Quantitative study on medicinal properties of traditional Chinese medicine based on BP neural network
10.7501/j.issn.0253-2670.2020.16.023
- VernacularTitle: 基于多层前馈神经网络的中药药性量化研究
- Author:
Le DENG
1
Author Information
1. School of Informatics and Engineering, Hunan University of Chinese Medicine
- Publication Type:Journal Article
- Keywords:
BP neural network;
Drug vector;
Efficacy;
Medicinal property;
Quantification of herbal medicine attributes
- From:
Chinese Traditional and Herbal Drugs
2020;51(16):4277-4283
- CountryChina
- Language:Chinese
-
Abstract:
Objective: It is difficult to accurately grasp the essential characteristics of medicinal properties of traditional Chinese medicine due to the abstraction and vagueness. This paper proposes a Quantitative Model of Traditional Chinese Medicine's Properties based on BP Neural Network (QM-BP Model) to train and realize quantitative representations of Chinese herbal medicine (CHM). Methods: Data for analysis were obtained and organized by conceptual analysis. Sample pairs of the associations were obtained based on the relationships of CHM and their efficacy. Then a QM-BP model with three-tier structure in form of CHM-drug vector-efficacy was constructed, initialized and trained according to prior organized CHM data. Finally, rules of correlation of CHM and their efficacy was obtained by training dataset with drug vectors representing quantitative attributes of CHM. Results: Based on the training of QM-BP model, 474 TCM and 528 effects included in the textbook of TCM were trained and combined based on the training of QM-BP model. It was found that the BP drug vectors representing drug properties after training reflected the attribute characteristics of CHM better than the initial quantitative values. In addition, as BP drug vector and word vector have similar properties, the BP drug vectors for CHM with similar efficacy was relatively close in Euclidean distance while the CHM with different efficacies were relatively far in Euclidean distance. Conclusion: In this paper, a BP neural network was adopted to construct a medicine vector training model.
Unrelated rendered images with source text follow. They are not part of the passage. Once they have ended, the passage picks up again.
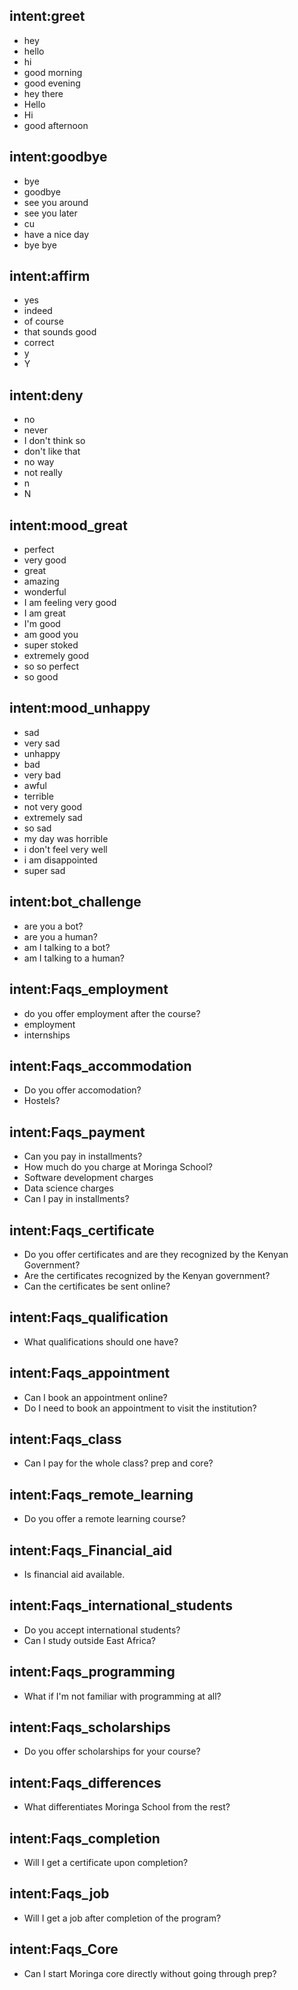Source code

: ## intent:greet
- hey
- hello
- hi
- good morning
- good evening
- hey there
- Hello
- Hi
- good afternoon

## intent:goodbye
- bye
- goodbye
- see you around
- see you later
- cu 
- have a nice day 
- bye bye 

## intent:affirm
- yes
- indeed
- of course
- that sounds good
- correct
- y 
- Y

## intent:deny
- no
- never
- I don't think so
- don't like that
- no way
- not really
- n
- N

## intent:mood_great
- perfect
- very good
- great
- amazing
- wonderful
- I am feeling very good
- I am great
- I'm good
- am good you
- super stoked
- extremely good
- so so perfect 
- so good

## intent:mood_unhappy
- sad
- very sad
- unhappy
- bad
- very bad
- awful
- terrible
- not very good
- extremely sad
- so sad
- my day was horrible 
- i don't feel very well 
- i am disappointed
- super sad


## intent:bot_challenge
- are you a bot?
- are you a human?
- am I talking to a bot?
- am I talking to a human?

## intent:Faqs_employment
- do you offer employment after the course?
- employment
- internships

## intent:Faqs_accommodation
- Do you offer accomodation?
- Hostels?

## intent:Faqs_payment
- Can you pay in installments?
- How much do you charge at Moringa School?
- Software development charges
- Data science charges
- Can I pay in installments?

## intent:Faqs_certificate
- Do you offer certificates and are they recognized by the Kenyan Government?
- Are the certificates recognized by the Kenyan government?
- Can the certificates be sent online?

## intent:Faqs_qualification
- What qualifications should one have? 

## intent:Faqs_appointment 
- Can I book an appointment online?
- Do I need to book an appointment to visit the institution?

## intent:Faqs_class
- Can I pay for the whole class? prep and core?

## intent:Faqs_remote_learning
- Do you offer a remote learning course?

## intent:Faqs_Financial_aid
- Is financial aid available.

## intent:Faqs_international_students
- Do you accept international students?
- Can I study outside East Africa?

## intent:Faqs_programming
- What if I'm not familiar with programming at all?

## intent:Faqs_scholarships
- Do you offer scholarships for your course? 

## intent:Faqs_differences
- What differentiates Moringa School from the rest?

## intent:Faqs_completion
- Will I get a certificate upon completion?

## intent:Faqs_job
- Will I get a job after completion of the program?

## intent:Faqs_Core
- Can I start Moringa core directly without going through prep?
Based on the correlation between the medicinal properties and efficacy of TCM, the quantified values of the medicinal properties were modified to represent medicinal properties more accurately. In future work, the QM-BP model can be applied to the analysis of herb pairs and prescriptions to analyze the rules of combination related to medicinal properties and the compatibility within prescriptions.